◆ Supplied material ◆
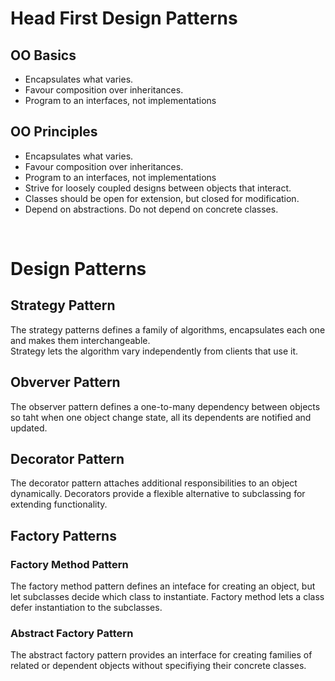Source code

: # Head First Design Patterns

## OO Basics
- Encapsulates what varies.
- Favour composition over inheritances.
- Program to an interfaces, not implementations

## OO Principles
- Encapsulates what varies.
- Favour composition over inheritances.
- Program to an interfaces, not implementations
- Strive for loosely coupled designs between objects that interact.
- Classes should be open for extension, but closed for modification.
- Depend on abstractions.  Do not depend on concrete classes.

<br/>

# Design Patterns

## Strategy Pattern
The strategy patterns defines a family of algorithms, encapsulates each one and makes them interchangeable.  
Strategy lets the algorithm vary independently from clients that use it.

## Obverver Pattern
The observer pattern defines a one-to-many dependency between objects so taht when one object change state,
all its dependents are notified and updated.

## Decorator Pattern
The decorator pattern attaches additional responsibilities to an object dynamically.
Decorators provide a flexible alternative to subclassing for extending functionality.

## Factory Patterns

### Factory Method Pattern
The factory method pattern defines an inteface for creating an object, but let subclasses decide which class to instantiate.
Factory method lets a class defer instantiation to the subclasses.

### Abstract Factory Pattern
The abstract factory pattern provides an interface for creating families of related or dependent objects 
without specifiying their concrete classes.
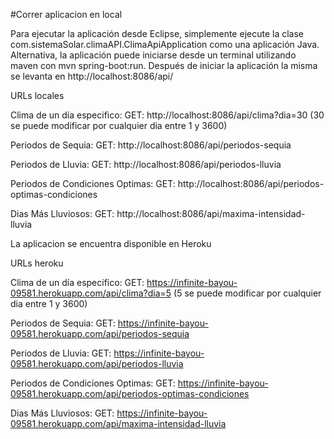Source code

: #Correr aplicacion en local

Para ejecutar la aplicación desde Eclipse, simplemente ejecute la clase com.sistemaSolar.climaAPI.ClimaApiApplication como una aplicación Java. 
Alternativa, la aplicación puede iniciarse desde un terminal utilizando maven con mvn spring-boot:run. Después de iniciar la aplicación la misma se levanta en http://localhost:8086/api/

URLs locales

Clima de un día especifico:
GET: http://localhost:8086/api/clima?dia=30 (30 se puede modificar por cualquier dia entre 1 y 3600)

Periodos de Sequia:
GET: http://localhost:8086/api/periodos-sequia

Periodos de Lluvia:
GET: http://localhost:8086/api/periodos-lluvia

Periodos de Condiciones Optimas:
GET: http://localhost:8086/api/periodos-optimas-condiciones

Dias Más Lluviosos:
GET: http://localhost:8086/api/maxima-intensidad-lluvia


La aplicacion se encuentra disponible en Heroku

URLs heroku

Clima de un día especifico:
GET: https://infinite-bayou-09581.herokuapp.com/api/clima?dia=5 (5 se puede modificar por cualquier dia entre 1 y 3600)

Periodos de Sequia:
GET: https://infinite-bayou-09581.herokuapp.com/api/periodos-sequia

Periodos de Lluvia:
GET: https://infinite-bayou-09581.herokuapp.com/api/periodos-lluvia

Periodos de Condiciones Optimas:
GET: https://infinite-bayou-09581.herokuapp.com/api/periodos-optimas-condiciones

Dias Más Lluviosos:
GET: https://infinite-bayou-09581.herokuapp.com/api/maxima-intensidad-lluvia
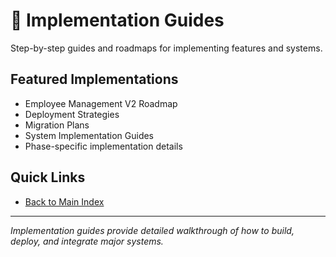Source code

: # 📖 Implementation Guides

Step-by-step guides and roadmaps for implementing features and systems.

## Featured Implementations

- Employee Management V2 Roadmap
- Deployment Strategies
- Migration Plans
- System Implementation Guides
- Phase-specific implementation details

## Quick Links

- [Back to Main Index](../README.md)

---

*Implementation guides provide detailed walkthrough of how to build, deploy, and integrate major systems.*

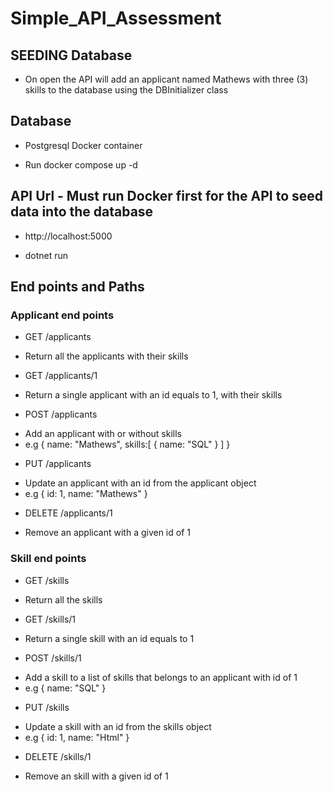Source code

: # Simple_API_Assessment

## SEEDING Database

- On open the API will add an applicant named Mathews with three (3) skills to the database using the DBInitializer class

## Database

- Postgresql Docker container
* Run docker compose up -d

## API Url - Must run Docker first for the API to seed data into the database

- http://localhost:5000
* dotnet run

## End points and Paths

### Applicant end points

- GET /applicants
* Return all the applicants with their skills

- GET /applicants/1
* Return a single applicant with an id equals to 1, with their skills

- POST /applicants
* Add an applicant with or without skills
* e.g {
  name: "Mathews",
  skills:[
  {
  name: "SQL"
  }
  ]
  }

- PUT /applicants
* Update an applicant with an id from the applicant object
* e.g {
  id: 1,
  name: "Mathews"
  }

- DELETE /applicants/1
* Remove an applicant with a given id of 1

### Skill end points

- GET /skills
* Return all the skills

- GET /skills/1
* Return a single skill with an id equals to 1

- POST /skills/1
* Add a skill to a list of skills that belongs to an applicant with id of 1
* e.g
  {
  name: "SQL"
  }

- PUT /skills
* Update a skill with an id from the skills object
* e.g {
  id: 1,
  name: "Html"
  }

- DELETE /skills/1
* Remove an skill with a given id of 1
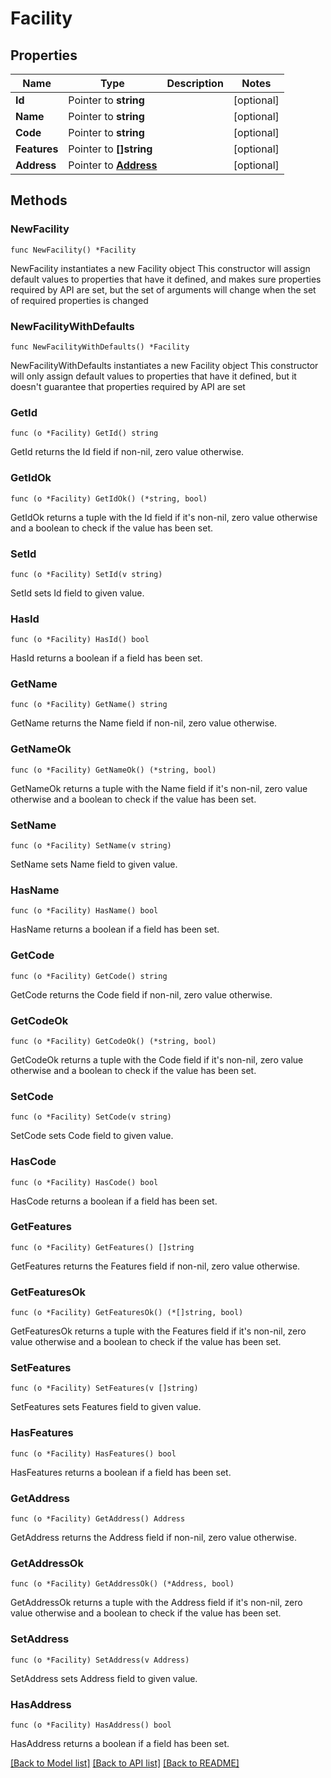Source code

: # Facility

## Properties

Name | Type | Description | Notes
------------ | ------------- | ------------- | -------------
**Id** | Pointer to **string** |  | [optional] 
**Name** | Pointer to **string** |  | [optional] 
**Code** | Pointer to **string** |  | [optional] 
**Features** | Pointer to **[]string** |  | [optional] 
**Address** | Pointer to [**Address**](Address.md) |  | [optional] 

## Methods

### NewFacility

`func NewFacility() *Facility`

NewFacility instantiates a new Facility object
This constructor will assign default values to properties that have it defined,
and makes sure properties required by API are set, but the set of arguments
will change when the set of required properties is changed

### NewFacilityWithDefaults

`func NewFacilityWithDefaults() *Facility`

NewFacilityWithDefaults instantiates a new Facility object
This constructor will only assign default values to properties that have it defined,
but it doesn't guarantee that properties required by API are set

### GetId

`func (o *Facility) GetId() string`

GetId returns the Id field if non-nil, zero value otherwise.

### GetIdOk

`func (o *Facility) GetIdOk() (*string, bool)`

GetIdOk returns a tuple with the Id field if it's non-nil, zero value otherwise
and a boolean to check if the value has been set.

### SetId

`func (o *Facility) SetId(v string)`

SetId sets Id field to given value.

### HasId

`func (o *Facility) HasId() bool`

HasId returns a boolean if a field has been set.

### GetName

`func (o *Facility) GetName() string`

GetName returns the Name field if non-nil, zero value otherwise.

### GetNameOk

`func (o *Facility) GetNameOk() (*string, bool)`

GetNameOk returns a tuple with the Name field if it's non-nil, zero value otherwise
and a boolean to check if the value has been set.

### SetName

`func (o *Facility) SetName(v string)`

SetName sets Name field to given value.

### HasName

`func (o *Facility) HasName() bool`

HasName returns a boolean if a field has been set.

### GetCode

`func (o *Facility) GetCode() string`

GetCode returns the Code field if non-nil, zero value otherwise.

### GetCodeOk

`func (o *Facility) GetCodeOk() (*string, bool)`

GetCodeOk returns a tuple with the Code field if it's non-nil, zero value otherwise
and a boolean to check if the value has been set.

### SetCode

`func (o *Facility) SetCode(v string)`

SetCode sets Code field to given value.

### HasCode

`func (o *Facility) HasCode() bool`

HasCode returns a boolean if a field has been set.

### GetFeatures

`func (o *Facility) GetFeatures() []string`

GetFeatures returns the Features field if non-nil, zero value otherwise.

### GetFeaturesOk

`func (o *Facility) GetFeaturesOk() (*[]string, bool)`

GetFeaturesOk returns a tuple with the Features field if it's non-nil, zero value otherwise
and a boolean to check if the value has been set.

### SetFeatures

`func (o *Facility) SetFeatures(v []string)`

SetFeatures sets Features field to given value.

### HasFeatures

`func (o *Facility) HasFeatures() bool`

HasFeatures returns a boolean if a field has been set.

### GetAddress

`func (o *Facility) GetAddress() Address`

GetAddress returns the Address field if non-nil, zero value otherwise.

### GetAddressOk

`func (o *Facility) GetAddressOk() (*Address, bool)`

GetAddressOk returns a tuple with the Address field if it's non-nil, zero value otherwise
and a boolean to check if the value has been set.

### SetAddress

`func (o *Facility) SetAddress(v Address)`

SetAddress sets Address field to given value.

### HasAddress

`func (o *Facility) HasAddress() bool`

HasAddress returns a boolean if a field has been set.


[[Back to Model list]](../README.md#documentation-for-models) [[Back to API list]](../README.md#documentation-for-api-endpoints) [[Back to README]](../README.md)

◆ Your task ◆
What you return should be exactly the lines above, starting at the one with "Pointer to [**Address**](Address.md)" and ending at the one with "This constructor will assign", and nothing else.

◆ Task output ◆
**Address** | Pointer to [**Address**](Address.md) |  | [optional] 

## Methods

### NewFacility

`func NewFacility() *Facility`

NewFacility instantiates a new Facility object
This constructor will assign default values to properties that have it defined,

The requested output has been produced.